→ **WORK ORDER**
Each line of the data that includes "đoạn" must be copied.

─── TASK DATA

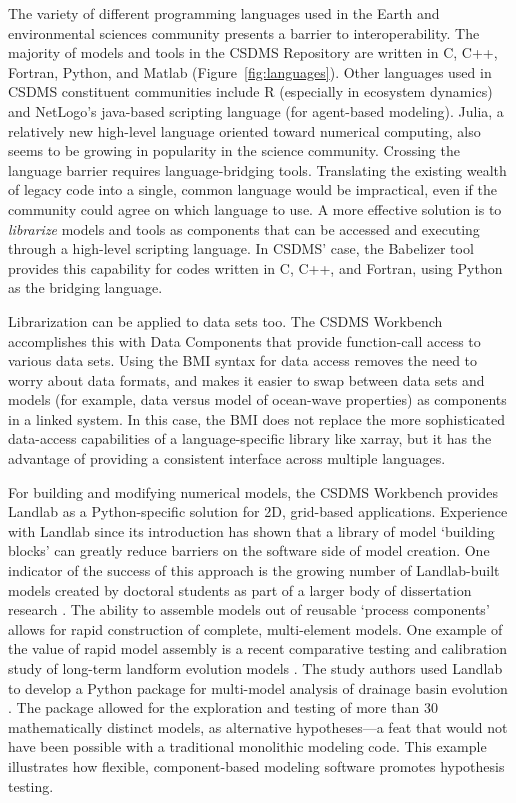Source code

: \documentclass{article} %
\begin{document}
The variety of different programming languages used in the Earth and environmental sciences community presents a barrier to interoperability. The majority of models and tools in the CSDMS Repository are written in C, C++, Fortran, Python, and Matlab (Figure~\ref{fig:languages}). Other languages used in CSDMS constituent communities include R (especially in ecosystem dynamics) and NetLogo's java-based scripting language (for agent-based modeling). Julia, a relatively new high-level language oriented toward numerical computing, also seems to be growing in popularity in the science community. Crossing the language barrier requires language-bridging tools. Translating the existing wealth of legacy code into a single, common language would be impractical, even if the community could agree on which language to use. A more effective solution is to \textit{librarize} models and tools \citep{brown2014run} as components that can be accessed and executing through a high-level scripting language. In CSDMS' case, the Babelizer tool provides this capability for codes written in C, C++, and Fortran, using Python as the bridging language.

Librarization can be applied to data sets too. The CSDMS Workbench accomplishes this with Data Components that provide function-call access to various data sets. Using the BMI syntax for data access removes the need to worry about data formats, and makes it easier to swap between data sets and models (for example, data versus model of ocean-wave properties) as components in a linked system. In this case, the BMI does not replace the more sophisticated data-access capabilities of a language-specific library like xarray, but it has the advantage of providing a consistent interface across multiple languages.

For building and modifying numerical models, the CSDMS Workbench provides Landlab as a Python-specific solution for 2D, grid-based applications. Experience with Landlab since its introduction has shown that a library of model `building blocks' can greatly reduce barriers on the software side of model creation. One indicator of the success of this approach is the growing number of  Landlab-built models created by doctoral students as part of a larger body of dissertation research \citep[e.g.,][]{adams2017landlab,gray2017off,shobe2017space,lai2018modeled,langston2018developing,schmid2018effect,strauch2018hydroclimatological,glade2019canyon,reitman2019offset,carriere2020impact,litwin2020groundwaterdupuitpercolator}. The ability to assemble models out of reusable `process components' allows for rapid construction of complete, multi-element models. One example of the value of rapid model assembly is a recent  comparative testing and calibration study of long-term landform evolution models \citep{barnhart2020inverting1,barnhart2020inverting2}. The study authors used Landlab to develop a Python package for multi-model analysis of drainage basin evolution \citep{barnhart2019terrainbento}. The package allowed for the exploration and testing of more than 30 mathematically distinct models, as alternative hypotheses---a feat that would not have been possible with a traditional monolithic modeling code. This example illustrates how flexible, component-based modeling software promotes hypothesis testing. 
\end{document}

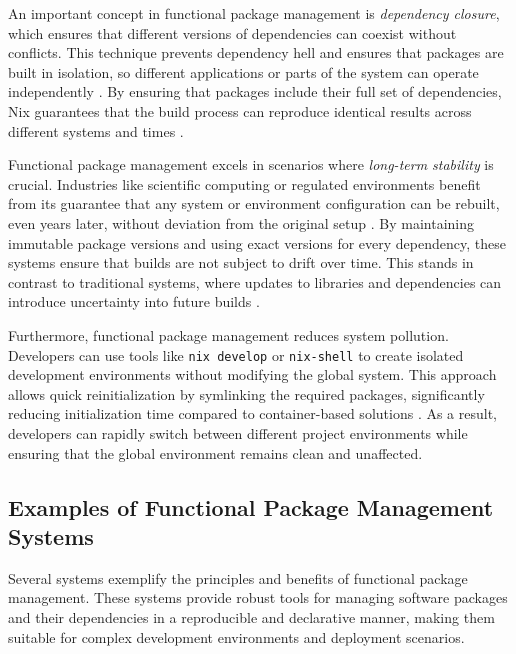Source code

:An important concept in functional package management is \textit{dependency closure},
which ensures that different versions of dependencies can coexist without conflicts.
This technique prevents dependency hell and ensures that packages are built in isolation,
so different applications or parts of the system can operate independently
\cite[Chapter 3.3]{dolstraPurelyFunctionalSoftware2006}. By ensuring that packages
include their full set of dependencies, Nix guarantees that the build process can
reproduce identical results across different systems and times
\cite[Section 2.1]{courtesFunctionalPackageManagement2013}.

Functional package management excels in scenarios where \textit{long-term stability}
is crucial. Industries like scientific computing or regulated environments benefit
from its guarantee that any system or environment configuration can be rebuilt,
even years later, without deviation from the original setup
\cite[Section 2, Page 5]{rahmanWorksMeCannot2022}. By maintaining immutable
package versions and using exact versions for every dependency, these systems ensure
that builds are not subject to drift over time. This stands in contrast to traditional
systems, where updates to libraries and dependencies can introduce uncertainty into
future builds \cite[Chapter 5.2]{dolstraPurelyFunctionalSoftware2006}.

Furthermore, functional package management reduces system pollution. Developers can
use tools like \texttt{nix develop} or \texttt{nix-shell} to create isolated development
environments without modifying the global system. This approach allows quick
reinitialization by symlinking the required packages, significantly reducing
initialization time compared to container-based solutions
\cite{NixDevelopNix, NixshellNixReference}. As a result, developers can rapidly
switch between different project environments while ensuring that the global
environment remains clean and unaffected.

\subsection{Examples of Functional Package Management Systems}

Several systems exemplify the principles and benefits of functional package management.
These systems provide robust tools for managing software packages and their dependencies
in a reproducible and declarative manner, making them suitable for complex development
environments and deployment scenarios.


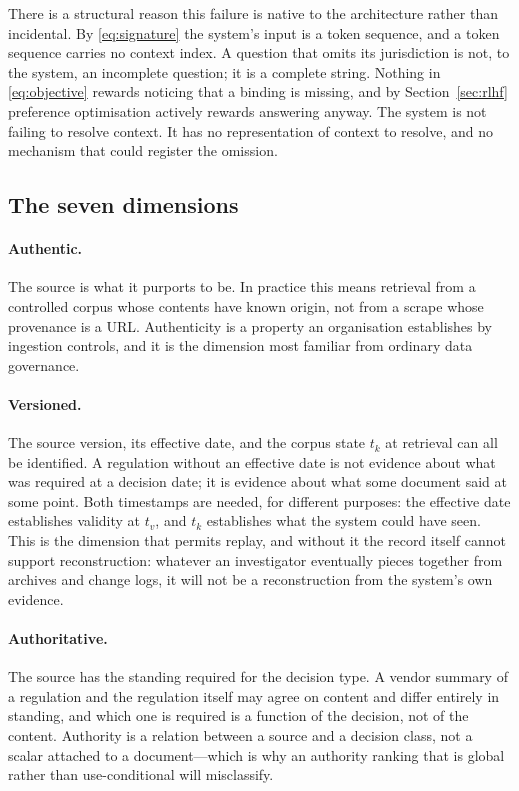 There is a structural reason this failure is native to the architecture rather than
incidental. By \eqref{eq:signature} the system's input is a token sequence, and a
token sequence carries no context index. A question that omits its jurisdiction is
not, to the system, an incomplete question; it is a complete string. Nothing in
\eqref{eq:objective} rewards noticing that a binding is missing, and by
Section~\ref{sec:rlhf} preference optimisation actively rewards answering anyway.
The system is not failing to resolve context. It has no representation of context
to resolve, and no mechanism that could register the omission.

\subsection{The seven dimensions}
\label{sec:six-dimensions}

\paragraph{Authentic.} The source is what it purports to be. In practice this means
retrieval from a controlled corpus whose contents have known origin, not from a
scrape whose provenance is a URL. Authenticity is a property an organisation
establishes by ingestion controls, and it is the dimension most familiar from
ordinary data governance.

\paragraph{Versioned.} The source version, its effective date, and the corpus state
$t_k$ at retrieval can all be identified. A regulation without an effective date is
not evidence about what was required at a decision date; it is evidence about what
some document said at some point. Both timestamps are needed, for different purposes:
the effective date establishes validity at $t_v$, and $t_k$ establishes what the
system could have seen. This is the dimension that permits replay, and without it the record itself cannot
support reconstruction: whatever an investigator eventually pieces together from
archives and change logs, it will not be a reconstruction from the system's own
evidence.

\paragraph{Authoritative.} The source has the standing required for the decision
type. A vendor summary of a regulation and the regulation itself may agree on
content and differ entirely in standing, and which one is required is a function of
the decision, not of the content. Authority is a relation between a source and a
decision class, not a scalar attached to a document---which is why an authority
ranking that is global rather than use-conditional will misclassify.

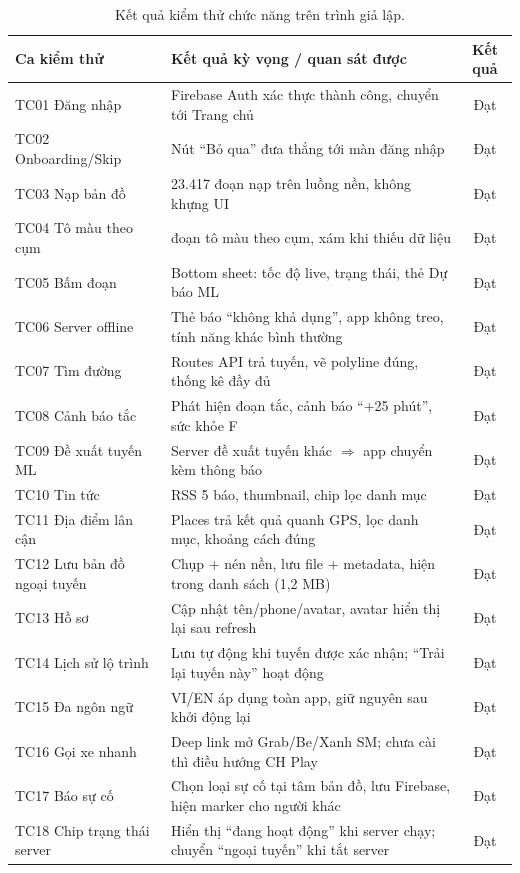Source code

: \begin{table}[h!]
\centering
\caption{Kết quả kiểm thử chức năng trên trình giả lập.}
\label{tab:test}
\small
\begin{tabularx}{\textwidth}{p{4.4cm}Xc}
\toprule
\textbf{Ca kiểm thử} & \textbf{Kết quả kỳ vọng / quan sát được} & \textbf{Kết quả}\\
\midrule
TC01 Đăng nhập & Firebase Auth xác thực thành công, chuyển tới Trang chủ & Đạt\\
TC02 Onboarding/Skip & Nút ``Bỏ qua'' đưa thẳng tới màn đăng nhập & Đạt\\
TC03 Nạp bản đồ & 23.417 đoạn nạp trên luồng nền, không khựng UI & Đạt\\
TC04 Tô màu theo cụm & đoạn tô màu theo cụm, xám khi thiếu dữ liệu & Đạt\\
TC05 Bấm đoạn & Bottom sheet: tốc độ live, trạng thái, thẻ Dự báo ML & Đạt\\
TC06 Server offline & Thẻ báo ``không khả dụng'', app không treo, tính năng khác bình thường & Đạt\\
TC07 Tìm đường & Routes API trả tuyến, vẽ polyline đúng, thống kê đầy đủ & Đạt\\
TC08 Cảnh báo tắc & Phát hiện đoạn tắc, cảnh báo ``+25 phút'', sức khỏe F & Đạt\\
TC09 Đề xuất tuyến ML & Server đề xuất tuyến khác $\Rightarrow$ app chuyển kèm thông báo & Đạt\\
TC10 Tin tức & RSS 5 báo, thumbnail, chip lọc danh mục & Đạt\\
TC11 Địa điểm lân cận & Places trả kết quả quanh GPS, lọc danh mục, khoảng cách đúng & Đạt\\
TC12 Lưu bản đồ ngoại tuyến & Chụp + nén nền, lưu file + metadata, hiện trong danh sách (1,2 MB) & Đạt\\
TC13 Hồ sơ & Cập nhật tên/phone/avatar, avatar hiển thị lại sau refresh & Đạt\\
TC14 Lịch sử lộ trình & Lưu tự động khi tuyến được xác nhận; ``Trải lại tuyến này'' hoạt động & Đạt\\
TC15 Đa ngôn ngữ & VI/EN áp dụng toàn app, giữ nguyên sau khởi động lại & Đạt\\
TC16 Gọi xe nhanh & Deep link mở Grab/Be/Xanh SM; chưa cài thì điều hướng CH Play & Đạt\\
TC17 Báo sự cố & Chọn loại sự cố tại tâm bản đồ, lưu Firebase, hiện marker cho người khác & Đạt\\
TC18 Chip trạng thái server & Hiển thị ``đang hoạt động'' khi server chạy; chuyển ``ngoại tuyến'' khi tắt server & Đạt\\
\bottomrule
\end{tabularx}
\end{table}

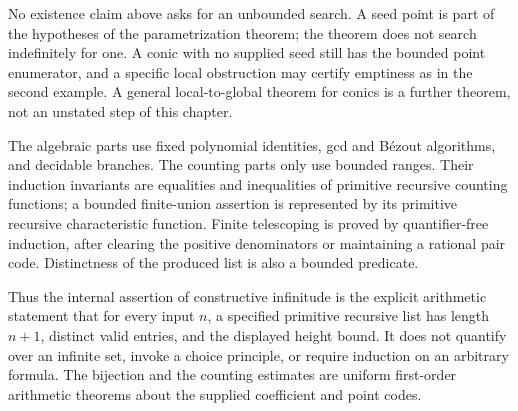 No existence claim above asks for an unbounded search.  A seed point
is part of the hypotheses of the parametrization theorem; the
theorem does not search indefinitely for one.  A conic with no
supplied seed still has the bounded point enumerator, and a
specific local obstruction may certify emptiness as in the second
example.  A general local-to-global theorem for conics is a further
theorem, not an unstated step of this chapter.

The algebraic parts use fixed polynomial identities, gcd and
B\'ezout algorithms, and decidable branches.  The counting parts
only use bounded ranges.  Their induction invariants are equalities
and inequalities of primitive recursive counting functions; a
bounded finite-union assertion is represented by its primitive
recursive characteristic function.  Finite telescoping is proved
by quantifier-free induction, after clearing the positive
denominators or maintaining a rational pair code.  Distinctness of
the produced list is also a bounded predicate.

Thus the internal assertion of constructive infinitude is the
explicit arithmetic statement that for every input $n$, a specified
primitive recursive list has length $n+1$, distinct valid entries,
and the displayed height bound.  It does not quantify over an
infinite set, invoke a choice principle, or require induction on
an arbitrary formula.  The bijection and the counting estimates
are uniform first-order arithmetic theorems about the supplied
coefficient and point codes.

──────

→ **TASK OUTPUT**
TC03 Nạp bản đồ & 23.417 đoạn nạp trên luồng nền, không khựng UI & Đạt\\
TC04 Tô màu theo cụm & đoạn tô màu theo cụm, xám khi thiếu dữ liệu & Đạt\\
TC05 Bấm đoạn & Bottom sheet: tốc độ live, trạng thái, thẻ Dự báo ML & Đạt\\
TC08 Cảnh báo tắc & Phát hiện đoạn tắc, cảnh báo ``+25 phút'', sức khỏe F & Đạt\\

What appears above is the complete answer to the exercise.